[Stored data]
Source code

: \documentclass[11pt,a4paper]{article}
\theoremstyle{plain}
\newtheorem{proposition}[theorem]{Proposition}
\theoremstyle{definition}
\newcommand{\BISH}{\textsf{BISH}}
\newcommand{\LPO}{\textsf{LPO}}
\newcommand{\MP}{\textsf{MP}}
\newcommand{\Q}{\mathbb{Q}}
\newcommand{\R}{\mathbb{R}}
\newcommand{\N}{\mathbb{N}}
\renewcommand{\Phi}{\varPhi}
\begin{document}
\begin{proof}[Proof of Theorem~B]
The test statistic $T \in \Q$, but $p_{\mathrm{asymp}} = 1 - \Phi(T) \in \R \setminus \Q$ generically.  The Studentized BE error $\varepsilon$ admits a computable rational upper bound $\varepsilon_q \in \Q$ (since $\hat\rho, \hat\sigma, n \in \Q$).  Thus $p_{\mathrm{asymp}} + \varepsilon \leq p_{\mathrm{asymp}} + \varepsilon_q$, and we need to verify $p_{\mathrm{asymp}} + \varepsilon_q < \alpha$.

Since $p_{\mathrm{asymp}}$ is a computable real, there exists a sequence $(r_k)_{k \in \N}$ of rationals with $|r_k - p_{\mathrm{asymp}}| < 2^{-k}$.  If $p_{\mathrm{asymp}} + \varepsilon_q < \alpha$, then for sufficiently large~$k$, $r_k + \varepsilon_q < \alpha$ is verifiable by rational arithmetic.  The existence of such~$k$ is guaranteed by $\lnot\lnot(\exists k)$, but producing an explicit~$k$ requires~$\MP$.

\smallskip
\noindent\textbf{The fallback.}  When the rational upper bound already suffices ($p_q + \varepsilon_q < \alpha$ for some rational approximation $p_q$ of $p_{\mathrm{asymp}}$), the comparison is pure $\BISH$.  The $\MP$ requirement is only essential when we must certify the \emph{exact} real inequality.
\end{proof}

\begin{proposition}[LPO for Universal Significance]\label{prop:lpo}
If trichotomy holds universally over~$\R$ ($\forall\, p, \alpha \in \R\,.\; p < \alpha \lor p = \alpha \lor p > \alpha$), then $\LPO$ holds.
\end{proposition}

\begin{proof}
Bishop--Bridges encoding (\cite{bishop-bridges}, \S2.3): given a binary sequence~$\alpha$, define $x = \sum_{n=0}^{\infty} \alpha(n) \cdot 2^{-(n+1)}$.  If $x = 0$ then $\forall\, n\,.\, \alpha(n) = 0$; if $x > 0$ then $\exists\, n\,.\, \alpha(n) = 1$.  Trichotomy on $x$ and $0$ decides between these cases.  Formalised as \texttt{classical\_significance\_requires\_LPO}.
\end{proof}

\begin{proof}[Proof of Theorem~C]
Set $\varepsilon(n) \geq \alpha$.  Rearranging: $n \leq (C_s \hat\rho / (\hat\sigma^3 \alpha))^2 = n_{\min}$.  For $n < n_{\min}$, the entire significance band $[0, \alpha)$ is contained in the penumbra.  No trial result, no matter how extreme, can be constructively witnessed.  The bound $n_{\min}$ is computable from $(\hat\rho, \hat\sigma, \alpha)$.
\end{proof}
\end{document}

**Work task:**
Word for word, write out every entry shown above.

**Response to the exercise:**
Source code

: \documentclass[11pt,a4paper]{article}
\theoremstyle{plain}
\newtheorem{proposition}[theorem]{Proposition}
\theoremstyle{definition}
\newcommand{\BISH}{\textsf{BISH}}
\newcommand{\LPO}{\textsf{LPO}}
\newcommand{\MP}{\textsf{MP}}
\newcommand{\Q}{\mathbb{Q}}
\newcommand{\R}{\mathbb{R}}
\newcommand{\N}{\mathbb{N}}
\renewcommand{\Phi}{\varPhi}
\begin{document}
\begin{proof}[Proof of Theorem~B]
The test statistic $T \in \Q$, but $p_{\mathrm{asymp}} = 1 - \Phi(T) \in \R \setminus \Q$ generically.  The Studentized BE error $\varepsilon$ admits a computable rational upper bound $\varepsilon_q \in \Q$ (since $\hat\rho, \hat\sigma, n \in \Q$).  Thus $p_{\mathrm{asymp}} + \varepsilon \leq p_{\mathrm{asymp}} + \varepsilon_q$, and we need to verify $p_{\mathrm{asymp}} + \varepsilon_q < \alpha$.

Since $p_{\mathrm{asymp}}$ is a computable real, there exists a sequence $(r_k)_{k \in \N}$ of rationals with $|r_k - p_{\mathrm{asymp}}| < 2^{-k}$.  If $p_{\mathrm{asymp}} + \varepsilon_q < \alpha$, then for sufficiently large~$k$, $r_k + \varepsilon_q < \alpha$ is verifiable by rational arithmetic.  The existence of such~$k$ is guaranteed by $\lnot\lnot(\exists k)$, but producing an explicit~$k$ requires~$\MP$.

\smallskip
\noindent\textbf{The fallback.}  When the rational upper bound already suffices ($p_q + \varepsilon_q < \alpha$ for some rational approximation $p_q$ of $p_{\mathrm{asymp}}$), the comparison is pure $\BISH$.  The $\MP$ requirement is only essential when we must certify the \emph{exact} real inequality.
\end{proof}

\begin{proposition}[LPO for Universal Significance]\label{prop:lpo}
If trichotomy holds universally over~$\R$ ($\forall\, p, \alpha \in \R\,.\; p < \alpha \lor p = \alpha \lor p > \alpha$), then $\LPO$ holds.
\end{proposition}

\begin{proof}
Bishop--Bridges encoding (\cite{bishop-bridges}, \S2.3): given a binary sequence~$\alpha$, define $x = \sum_{n=0}^{\infty} \alpha(n) \cdot 2^{-(n+1)}$.  If $x = 0$ then $\forall\, n\,.\, \alpha(n) = 0$; if $x > 0$ then $\exists\, n\,.\, \alpha(n) = 1$.  Trichotomy on $x$ and $0$ decides between these cases.  Formalised as \texttt{classical\_significance\_requires\_LPO}.
\end{proof}

\begin{proof}[Proof of Theorem~C]
Set $\varepsilon(n) \geq \alpha$.  Rearranging: $n \leq (C_s \hat\rho / (\hat\sigma^3 \alpha))^2 = n_{\min}$.  For $n < n_{\min}$, the entire significance band $[0, \alpha)$ is contained in the penumbra.  No trial result, no matter how extreme, can be constructively witnessed.  The bound $n_{\min}$ is computable from $(\hat\rho, \hat\sigma, \alpha)$.
\end{proof}
\end{document}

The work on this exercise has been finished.